Get used to the name folks. When you win grand tours, money will find you. This should be really good for the squad.

Garmin-Sharp Replaces Garmin-Barracuda At The Tour De France | Cyclingnews.com


----------



## scottzj (Oct 4, 2010)

Interesting, very interesting...maybe that will help punish all others.


----------



## RJP Diver (Jul 2, 2010)

Rashadabd said:


> This should be really good for the squad.


And for finding deals on "Garmin Barracuda" kit on ebay at great prices...

:thumbsup:


----------



## MattSoutherden (Jun 24, 2009)

RJP Diver said:


> And for finding deals on "Garmin Barracuda" kit on ebay at great prices...
> 
> :thumbsup:


Mmm. Good point.

I've never had the desire to get pro kit before, but I've been considering getting a Castelli free aero jersey. Maybe I can make an exception and get a G/B one on the cheap. I do ride a Cervelo.


----------



## RJP Diver (Jul 2, 2010)

MattSoutherden said:


> Mmm. Good point.
> 
> I've never had the desire to get pro kit before, but I've been considering getting a Castelli free aero jersey. Maybe I can make an exception and get a G/B one on the cheap. I do ride a Cervelo.


I've picked up a few Garmin-Cervelo Castelli jerseys for $39-$49 on eBay.

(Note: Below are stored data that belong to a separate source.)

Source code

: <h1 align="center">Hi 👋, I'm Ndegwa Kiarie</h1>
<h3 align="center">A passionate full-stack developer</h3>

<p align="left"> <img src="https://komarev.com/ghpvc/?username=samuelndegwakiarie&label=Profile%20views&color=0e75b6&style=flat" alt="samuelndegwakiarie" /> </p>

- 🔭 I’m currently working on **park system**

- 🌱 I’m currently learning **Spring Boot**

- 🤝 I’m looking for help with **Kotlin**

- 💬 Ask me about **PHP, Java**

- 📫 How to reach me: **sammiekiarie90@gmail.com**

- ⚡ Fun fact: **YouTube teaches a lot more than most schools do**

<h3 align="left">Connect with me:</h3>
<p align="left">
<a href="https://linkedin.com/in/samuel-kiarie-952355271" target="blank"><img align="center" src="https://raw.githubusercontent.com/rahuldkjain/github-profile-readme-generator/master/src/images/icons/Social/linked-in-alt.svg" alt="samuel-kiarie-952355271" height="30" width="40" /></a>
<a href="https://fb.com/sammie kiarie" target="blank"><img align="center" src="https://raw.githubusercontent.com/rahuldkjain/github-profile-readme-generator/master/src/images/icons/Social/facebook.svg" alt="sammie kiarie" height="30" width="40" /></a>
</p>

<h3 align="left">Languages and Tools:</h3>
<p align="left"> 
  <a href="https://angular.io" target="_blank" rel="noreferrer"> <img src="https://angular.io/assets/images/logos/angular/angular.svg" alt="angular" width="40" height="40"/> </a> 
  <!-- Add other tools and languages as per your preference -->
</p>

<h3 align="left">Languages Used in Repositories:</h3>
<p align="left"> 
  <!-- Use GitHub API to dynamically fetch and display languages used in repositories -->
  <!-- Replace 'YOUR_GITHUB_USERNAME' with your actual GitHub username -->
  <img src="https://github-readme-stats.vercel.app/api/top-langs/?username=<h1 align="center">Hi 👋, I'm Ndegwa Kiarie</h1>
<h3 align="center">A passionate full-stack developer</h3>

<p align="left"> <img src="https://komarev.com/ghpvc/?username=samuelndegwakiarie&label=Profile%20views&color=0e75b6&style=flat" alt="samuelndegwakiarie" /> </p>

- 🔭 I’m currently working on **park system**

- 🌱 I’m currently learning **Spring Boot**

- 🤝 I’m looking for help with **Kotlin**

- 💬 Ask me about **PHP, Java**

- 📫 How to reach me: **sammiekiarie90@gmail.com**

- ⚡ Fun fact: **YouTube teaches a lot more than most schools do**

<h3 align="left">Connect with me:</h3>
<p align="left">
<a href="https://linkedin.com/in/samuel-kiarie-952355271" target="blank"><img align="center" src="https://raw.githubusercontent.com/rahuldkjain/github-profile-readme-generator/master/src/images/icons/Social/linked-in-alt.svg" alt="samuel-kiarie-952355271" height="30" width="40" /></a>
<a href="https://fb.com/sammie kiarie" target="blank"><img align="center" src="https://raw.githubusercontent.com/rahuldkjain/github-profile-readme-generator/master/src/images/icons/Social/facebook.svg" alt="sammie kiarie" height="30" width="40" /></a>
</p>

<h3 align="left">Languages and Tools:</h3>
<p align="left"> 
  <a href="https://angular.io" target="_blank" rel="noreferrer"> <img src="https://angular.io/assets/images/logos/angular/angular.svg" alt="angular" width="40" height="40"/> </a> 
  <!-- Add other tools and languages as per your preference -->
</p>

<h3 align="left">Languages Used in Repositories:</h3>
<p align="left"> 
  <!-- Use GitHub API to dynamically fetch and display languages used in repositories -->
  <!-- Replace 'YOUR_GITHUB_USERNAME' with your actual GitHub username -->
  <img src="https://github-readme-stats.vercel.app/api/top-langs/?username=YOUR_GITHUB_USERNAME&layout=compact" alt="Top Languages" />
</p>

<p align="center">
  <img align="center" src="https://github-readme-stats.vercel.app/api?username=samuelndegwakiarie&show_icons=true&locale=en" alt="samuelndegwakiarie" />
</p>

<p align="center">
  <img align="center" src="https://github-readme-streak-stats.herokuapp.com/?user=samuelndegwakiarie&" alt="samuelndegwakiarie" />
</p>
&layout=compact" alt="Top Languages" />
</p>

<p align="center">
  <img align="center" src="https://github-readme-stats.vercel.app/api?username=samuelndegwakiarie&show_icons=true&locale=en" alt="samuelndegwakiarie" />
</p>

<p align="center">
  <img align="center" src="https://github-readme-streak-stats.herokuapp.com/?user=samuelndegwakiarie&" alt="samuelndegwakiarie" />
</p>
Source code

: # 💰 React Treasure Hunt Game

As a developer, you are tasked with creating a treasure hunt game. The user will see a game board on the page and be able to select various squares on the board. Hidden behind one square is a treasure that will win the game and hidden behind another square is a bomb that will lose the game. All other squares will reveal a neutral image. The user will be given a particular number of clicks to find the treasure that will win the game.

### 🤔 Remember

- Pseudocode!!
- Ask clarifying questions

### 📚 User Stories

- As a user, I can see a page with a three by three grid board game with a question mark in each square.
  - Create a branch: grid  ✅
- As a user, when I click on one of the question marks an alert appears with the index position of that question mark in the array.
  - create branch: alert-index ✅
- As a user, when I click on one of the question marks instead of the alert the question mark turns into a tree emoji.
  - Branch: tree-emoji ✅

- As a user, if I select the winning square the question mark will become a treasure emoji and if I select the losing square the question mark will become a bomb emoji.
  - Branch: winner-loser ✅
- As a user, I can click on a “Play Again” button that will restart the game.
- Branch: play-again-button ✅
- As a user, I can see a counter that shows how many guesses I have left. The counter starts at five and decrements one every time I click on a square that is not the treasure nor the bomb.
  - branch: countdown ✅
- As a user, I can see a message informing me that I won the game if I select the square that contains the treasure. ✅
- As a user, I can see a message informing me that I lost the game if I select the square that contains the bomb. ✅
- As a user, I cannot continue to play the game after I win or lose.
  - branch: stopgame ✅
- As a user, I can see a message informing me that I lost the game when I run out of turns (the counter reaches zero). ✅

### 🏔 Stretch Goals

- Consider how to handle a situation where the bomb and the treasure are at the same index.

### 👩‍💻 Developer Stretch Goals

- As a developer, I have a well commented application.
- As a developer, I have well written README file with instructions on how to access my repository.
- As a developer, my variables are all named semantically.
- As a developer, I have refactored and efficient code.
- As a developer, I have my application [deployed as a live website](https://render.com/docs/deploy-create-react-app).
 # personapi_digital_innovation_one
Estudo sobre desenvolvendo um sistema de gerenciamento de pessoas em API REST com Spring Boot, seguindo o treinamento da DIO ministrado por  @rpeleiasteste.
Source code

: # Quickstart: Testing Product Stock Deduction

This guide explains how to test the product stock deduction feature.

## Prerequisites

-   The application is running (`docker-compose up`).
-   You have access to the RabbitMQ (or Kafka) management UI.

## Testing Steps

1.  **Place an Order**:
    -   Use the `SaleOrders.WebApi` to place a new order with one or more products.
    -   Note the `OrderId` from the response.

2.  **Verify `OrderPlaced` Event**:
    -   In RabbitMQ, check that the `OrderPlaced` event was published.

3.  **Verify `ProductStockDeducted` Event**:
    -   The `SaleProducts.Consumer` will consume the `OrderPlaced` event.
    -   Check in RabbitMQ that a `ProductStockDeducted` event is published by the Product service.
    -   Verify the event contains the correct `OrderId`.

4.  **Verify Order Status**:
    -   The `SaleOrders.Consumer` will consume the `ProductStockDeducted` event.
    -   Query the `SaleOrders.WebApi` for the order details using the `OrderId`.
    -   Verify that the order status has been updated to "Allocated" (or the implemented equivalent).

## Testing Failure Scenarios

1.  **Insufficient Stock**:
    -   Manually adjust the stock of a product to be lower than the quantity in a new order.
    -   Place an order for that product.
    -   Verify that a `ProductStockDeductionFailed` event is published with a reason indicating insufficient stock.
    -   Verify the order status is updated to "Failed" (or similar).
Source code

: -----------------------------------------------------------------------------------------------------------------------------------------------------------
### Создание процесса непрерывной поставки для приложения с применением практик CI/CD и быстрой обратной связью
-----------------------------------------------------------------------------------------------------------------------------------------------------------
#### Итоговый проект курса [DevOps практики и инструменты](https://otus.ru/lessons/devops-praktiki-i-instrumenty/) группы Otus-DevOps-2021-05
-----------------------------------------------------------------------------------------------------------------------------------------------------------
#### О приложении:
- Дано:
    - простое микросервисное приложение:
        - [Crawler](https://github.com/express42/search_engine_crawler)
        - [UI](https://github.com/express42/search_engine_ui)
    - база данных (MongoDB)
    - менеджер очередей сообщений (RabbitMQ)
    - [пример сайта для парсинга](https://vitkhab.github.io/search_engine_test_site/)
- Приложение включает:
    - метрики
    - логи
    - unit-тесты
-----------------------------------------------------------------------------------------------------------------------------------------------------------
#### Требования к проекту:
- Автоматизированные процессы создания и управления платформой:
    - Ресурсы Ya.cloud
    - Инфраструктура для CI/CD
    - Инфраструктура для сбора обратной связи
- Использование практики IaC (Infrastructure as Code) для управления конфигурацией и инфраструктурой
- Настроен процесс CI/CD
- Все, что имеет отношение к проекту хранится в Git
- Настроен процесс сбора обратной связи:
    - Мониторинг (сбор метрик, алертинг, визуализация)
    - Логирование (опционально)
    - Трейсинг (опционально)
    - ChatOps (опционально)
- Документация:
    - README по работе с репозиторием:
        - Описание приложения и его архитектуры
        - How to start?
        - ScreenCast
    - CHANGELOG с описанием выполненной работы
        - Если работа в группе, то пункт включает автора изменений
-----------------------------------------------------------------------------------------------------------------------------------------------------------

Not so much because they are "pro team kit" but because they are great jerseys, that fit nicely, and look good... at a terrific price. I actually went with the Brazilian and Australian versions to ensure I'm as visible as possible on the road...


----------



## config (Aug 16, 2002)

Darn it, I just bought a Garmin-Barracuda polo shirt too.


----------



## Rashadabd (Sep 17, 2011)

I like the look of both of those and the other Team Garmin national champs jerseys a lot. The best of all time IMO was the Thor world champ jersey, but they are tough to find these days.


----------



## Rashadabd (Sep 17, 2011)

Here's the new kit:

Slipstream unveils new team kit for 2012 Tour de France


----------



## Doc1911 (May 23, 2012)

Most here probably already know this, but there is Team stuff here:

:: ProCycleGear - Cycling Jerseys, Bib Shorts and Gear! ::


----------



## scottzj (Oct 4, 2010)

Well although the kits are cool, I choose not to purchase them, as I usually only ride my team gear anyway. I wouldnt mind snagging a few polos for work.


----------